Reproduce precisely the lines between the start of the data below and the line with "Clojure, Scala, Elixir", both included.

━━ Provided information

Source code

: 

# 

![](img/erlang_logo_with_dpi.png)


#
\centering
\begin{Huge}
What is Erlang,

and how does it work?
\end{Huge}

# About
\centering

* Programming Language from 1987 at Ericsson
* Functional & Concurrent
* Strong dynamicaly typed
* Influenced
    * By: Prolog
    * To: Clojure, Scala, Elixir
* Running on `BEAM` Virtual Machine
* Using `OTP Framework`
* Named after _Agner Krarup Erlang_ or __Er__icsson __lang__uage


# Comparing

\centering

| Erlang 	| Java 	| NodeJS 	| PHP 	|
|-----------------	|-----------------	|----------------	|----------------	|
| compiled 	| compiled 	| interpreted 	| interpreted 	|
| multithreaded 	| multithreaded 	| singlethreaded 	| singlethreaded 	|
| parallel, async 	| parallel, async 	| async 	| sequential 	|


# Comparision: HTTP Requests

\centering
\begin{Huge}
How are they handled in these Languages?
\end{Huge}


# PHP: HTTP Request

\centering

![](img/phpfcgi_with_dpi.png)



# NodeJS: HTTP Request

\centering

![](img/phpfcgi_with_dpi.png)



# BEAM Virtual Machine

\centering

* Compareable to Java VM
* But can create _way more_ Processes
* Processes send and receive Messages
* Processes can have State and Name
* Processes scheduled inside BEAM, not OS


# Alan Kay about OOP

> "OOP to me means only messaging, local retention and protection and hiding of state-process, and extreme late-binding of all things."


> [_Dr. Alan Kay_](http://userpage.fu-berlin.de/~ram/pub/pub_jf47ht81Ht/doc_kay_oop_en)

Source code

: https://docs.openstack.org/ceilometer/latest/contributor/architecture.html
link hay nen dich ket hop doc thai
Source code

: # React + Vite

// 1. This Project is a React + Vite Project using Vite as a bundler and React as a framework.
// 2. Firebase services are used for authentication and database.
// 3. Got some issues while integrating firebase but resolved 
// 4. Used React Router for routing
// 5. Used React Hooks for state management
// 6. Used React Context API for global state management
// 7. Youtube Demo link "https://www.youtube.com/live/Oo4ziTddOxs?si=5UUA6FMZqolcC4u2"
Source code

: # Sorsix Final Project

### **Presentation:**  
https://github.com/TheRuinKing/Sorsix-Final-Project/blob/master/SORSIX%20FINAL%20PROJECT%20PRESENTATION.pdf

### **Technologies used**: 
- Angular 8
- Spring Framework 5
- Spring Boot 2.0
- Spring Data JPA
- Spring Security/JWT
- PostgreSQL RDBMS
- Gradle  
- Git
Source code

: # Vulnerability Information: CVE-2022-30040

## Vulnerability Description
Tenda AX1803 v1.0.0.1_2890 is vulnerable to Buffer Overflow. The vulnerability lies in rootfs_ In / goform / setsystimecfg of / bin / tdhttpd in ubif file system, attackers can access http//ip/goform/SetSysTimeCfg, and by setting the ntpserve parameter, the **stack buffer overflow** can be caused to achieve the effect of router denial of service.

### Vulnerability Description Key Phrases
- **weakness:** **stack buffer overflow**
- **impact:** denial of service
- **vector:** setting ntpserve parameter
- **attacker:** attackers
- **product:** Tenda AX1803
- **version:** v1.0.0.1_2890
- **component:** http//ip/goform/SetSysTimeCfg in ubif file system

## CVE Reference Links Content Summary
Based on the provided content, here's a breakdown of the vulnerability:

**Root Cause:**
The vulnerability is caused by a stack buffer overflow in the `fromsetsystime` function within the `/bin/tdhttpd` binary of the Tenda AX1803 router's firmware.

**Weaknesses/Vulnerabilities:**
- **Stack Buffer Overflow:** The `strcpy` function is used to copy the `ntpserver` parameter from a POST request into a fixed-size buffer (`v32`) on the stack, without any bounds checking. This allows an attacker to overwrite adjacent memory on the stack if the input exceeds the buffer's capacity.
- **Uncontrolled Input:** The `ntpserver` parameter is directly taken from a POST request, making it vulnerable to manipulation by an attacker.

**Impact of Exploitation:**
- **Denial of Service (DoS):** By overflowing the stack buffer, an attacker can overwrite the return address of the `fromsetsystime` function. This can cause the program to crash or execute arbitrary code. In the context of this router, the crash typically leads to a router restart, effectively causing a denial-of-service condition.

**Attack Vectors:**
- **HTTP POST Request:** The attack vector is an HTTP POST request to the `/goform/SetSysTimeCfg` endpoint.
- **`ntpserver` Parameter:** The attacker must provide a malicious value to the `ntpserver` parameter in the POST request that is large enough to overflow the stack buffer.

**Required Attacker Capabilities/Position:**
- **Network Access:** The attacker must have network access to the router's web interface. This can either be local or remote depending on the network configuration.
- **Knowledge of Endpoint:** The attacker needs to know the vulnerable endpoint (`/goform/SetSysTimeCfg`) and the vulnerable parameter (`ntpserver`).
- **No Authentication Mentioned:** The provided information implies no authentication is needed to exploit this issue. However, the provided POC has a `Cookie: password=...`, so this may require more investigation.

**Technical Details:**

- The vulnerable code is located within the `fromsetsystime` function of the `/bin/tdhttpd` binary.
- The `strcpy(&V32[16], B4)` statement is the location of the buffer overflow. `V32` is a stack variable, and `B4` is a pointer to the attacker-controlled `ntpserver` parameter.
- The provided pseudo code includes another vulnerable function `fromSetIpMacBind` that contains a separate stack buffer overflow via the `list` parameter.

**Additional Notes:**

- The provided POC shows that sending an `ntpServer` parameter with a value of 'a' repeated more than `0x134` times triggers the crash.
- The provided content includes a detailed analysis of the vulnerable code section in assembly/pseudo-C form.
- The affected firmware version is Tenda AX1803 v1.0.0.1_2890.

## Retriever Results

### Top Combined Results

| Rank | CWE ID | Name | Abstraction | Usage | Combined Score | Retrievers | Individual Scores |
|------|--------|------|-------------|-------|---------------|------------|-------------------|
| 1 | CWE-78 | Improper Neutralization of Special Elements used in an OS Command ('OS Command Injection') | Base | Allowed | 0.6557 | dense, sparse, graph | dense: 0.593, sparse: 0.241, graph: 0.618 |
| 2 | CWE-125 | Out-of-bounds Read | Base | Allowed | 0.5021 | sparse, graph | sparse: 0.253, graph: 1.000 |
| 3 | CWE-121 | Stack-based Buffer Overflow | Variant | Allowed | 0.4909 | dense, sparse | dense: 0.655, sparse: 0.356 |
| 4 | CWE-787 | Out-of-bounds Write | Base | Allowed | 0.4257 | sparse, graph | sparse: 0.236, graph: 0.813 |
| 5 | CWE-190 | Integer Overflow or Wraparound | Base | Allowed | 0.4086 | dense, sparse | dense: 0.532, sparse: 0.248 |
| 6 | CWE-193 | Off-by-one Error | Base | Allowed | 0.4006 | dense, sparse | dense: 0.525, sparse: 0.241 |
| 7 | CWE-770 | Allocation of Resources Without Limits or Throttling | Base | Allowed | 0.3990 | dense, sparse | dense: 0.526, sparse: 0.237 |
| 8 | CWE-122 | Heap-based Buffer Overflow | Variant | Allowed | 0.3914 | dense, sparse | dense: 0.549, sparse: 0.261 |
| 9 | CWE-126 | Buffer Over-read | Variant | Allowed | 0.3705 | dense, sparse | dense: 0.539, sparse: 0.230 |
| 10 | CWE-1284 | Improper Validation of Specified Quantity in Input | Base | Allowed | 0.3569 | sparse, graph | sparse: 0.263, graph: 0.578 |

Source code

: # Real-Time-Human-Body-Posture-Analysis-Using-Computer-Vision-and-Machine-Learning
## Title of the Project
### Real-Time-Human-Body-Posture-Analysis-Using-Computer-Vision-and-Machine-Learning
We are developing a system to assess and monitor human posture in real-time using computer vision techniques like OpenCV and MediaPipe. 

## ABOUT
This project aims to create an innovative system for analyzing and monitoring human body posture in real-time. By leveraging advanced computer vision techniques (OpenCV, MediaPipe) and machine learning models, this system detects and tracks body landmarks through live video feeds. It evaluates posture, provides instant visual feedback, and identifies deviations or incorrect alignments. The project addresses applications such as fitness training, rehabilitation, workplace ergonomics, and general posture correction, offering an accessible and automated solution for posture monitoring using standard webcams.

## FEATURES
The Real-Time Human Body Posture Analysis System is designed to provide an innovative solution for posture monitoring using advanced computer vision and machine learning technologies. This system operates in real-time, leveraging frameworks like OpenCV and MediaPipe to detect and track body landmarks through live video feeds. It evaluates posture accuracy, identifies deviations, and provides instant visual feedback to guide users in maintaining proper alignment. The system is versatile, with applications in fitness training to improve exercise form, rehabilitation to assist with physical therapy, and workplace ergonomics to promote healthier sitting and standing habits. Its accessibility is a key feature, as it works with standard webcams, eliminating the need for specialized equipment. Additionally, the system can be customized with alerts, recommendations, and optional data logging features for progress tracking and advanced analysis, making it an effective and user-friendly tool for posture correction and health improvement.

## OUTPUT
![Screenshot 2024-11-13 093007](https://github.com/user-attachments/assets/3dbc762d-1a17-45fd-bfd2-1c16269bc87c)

━━━━

▶ Answer to this exercise:
Source code

: 

# 

![](img/erlang_logo_with_dpi.png)


#
\centering
\begin{Huge}
What is Erlang,

and how does it work?
\end{Huge}

# About
\centering

* Programming Language from 1987 at Ericsson
* Functional & Concurrent
* Strong dynamicaly typed
* Influenced
    * By: Prolog
    * To: Clojure, Scala, Elixir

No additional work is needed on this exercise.